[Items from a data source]
Start of Block

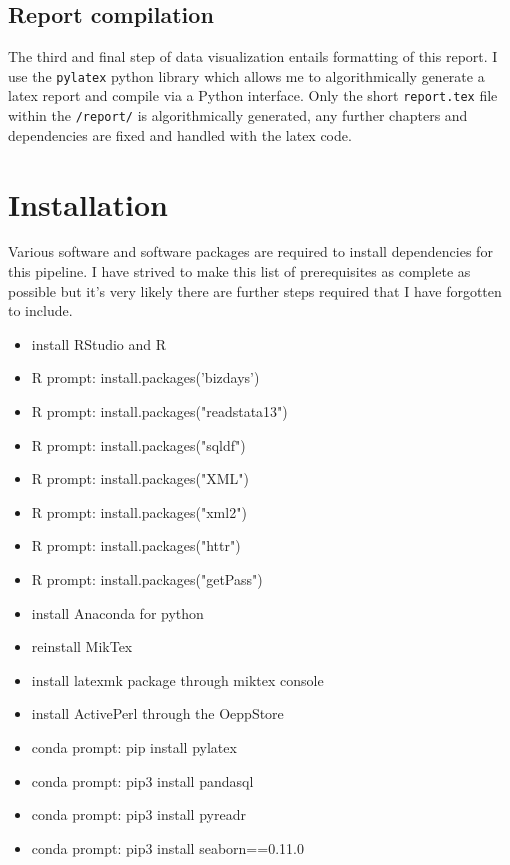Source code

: \subsection{Report compilation}
The third and final step of data visualization entails formatting of this report. I use the \verb|pylatex| python library which allows me to algorithmically generate a latex report and compile via a Python interface. Only the short \verb|report.tex| file within the \verb|/report/| is algorithmically generated, any further chapters and dependencies are fixed and handled with the latex code.


\section{Installation}
Various software and software packages are required to install dependencies for this pipeline. I have strived to make this list of prerequisites as complete as possible but it's very likely there are further steps required that I have forgotten to include.
\begin{itemize}
	\item install RStudio and R
	\item R prompt: install.packages('bizdays')
	\item R prompt: install.packages("readstata13")	
	\item R prompt: install.packages("sqldf")
	\item R prompt: install.packages("XML")
	\item R prompt: install.packages("xml2")	
	\item R prompt: install.packages("httr")
	\item R prompt: install.packages("getPass")
	\item install Anaconda for python
	\item reinstall MikTex
	\item install latexmk package through miktex console
	\item install ActivePerl through the OeppStore
	\item conda prompt: pip install pylatex
	\item conda prompt: pip3 install pandasql
	\item conda prompt: pip3 install pyreadr
	\item conda prompt: pip3 install seaborn==0.11.0
\end{itemize}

End of Block

◆ What you should do:
Pull out all lines containing the word "dependencies" from the entries above.

◆ Your response:
The third and final step of data visualization entails formatting of this report. I use the \verb|pylatex| python library which allows me to algorithmically generate a latex report and compile via a Python interface. Only the short \verb|report.tex| file within the \verb|/report/| is algorithmically generated, any further chapters and dependencies are fixed and handled with the latex code.
Various software and software packages are required to install dependencies for this pipeline. I have strived to make this list of prerequisites as complete as possible but it's very likely there are further steps required that I have forgotten to include.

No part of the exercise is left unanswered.